BEGIN
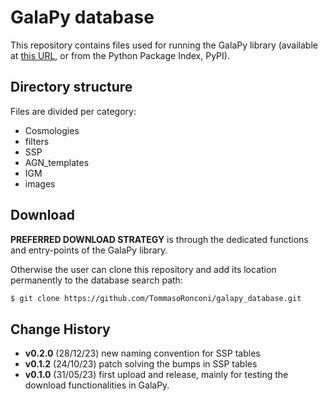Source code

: # GalaPy database

This repository contains files used for running the GalaPy library (available at [this URL](https://github.com/TommasoRonconi/galapy), or from the Python Package Index, PyPI).

## Directory structure

Files are divided per category:

- Cosmologies
- filters
- SSP
- AGN\_templates
- IGM
- images

## Download

**PREFERRED DOWNLOAD STRATEGY** is through the dedicated functions and entry-points of the GalaPy library.

Otherwise the user can clone this repository and add its location permanently to the database search path:

``` bash
$ git clone https://github.com/TommasoRonconi/galapy_database.git
```

## Change History

- **v0.2.0** (28/12/23) new naming convention for SSP tables
- **v0.1.2** (24/10/23) patch solving the bumps in SSP tables
- **v0.1.0** (31/05/23) first upload and release, mainly for testing the download functionalities in GalaPy.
END
◆ YOUR OBJECTIVE ◆
Copy out all the records exactly, excluding pictures.

◆ WRITTEN ANSWER ◆
Source code

: # GalaPy database

This repository contains files used for running the GalaPy library (available at [this URL](https://github.com/TommasoRonconi/galapy), or from the Python Package Index, PyPI).

## Directory structure

Files are divided per category:

- Cosmologies
- filters
- SSP
- AGN\_templates
- IGM
- images

## Download

**PREFERRED DOWNLOAD STRATEGY** is through the dedicated functions and entry-points of the GalaPy library.

Otherwise the user can clone this repository and add its location permanently to the database search path:

``` bash
$ git clone https://github.com/TommasoRonconi/galapy_database.git
```

## Change History

- **v0.2.0** (28/12/23) new naming convention for SSP tables
- **v0.1.2** (24/10/23) patch solving the bumps in SSP tables
- **v0.1.0** (31/05/23) first upload and release, mainly for testing the download functionalities in GalaPy.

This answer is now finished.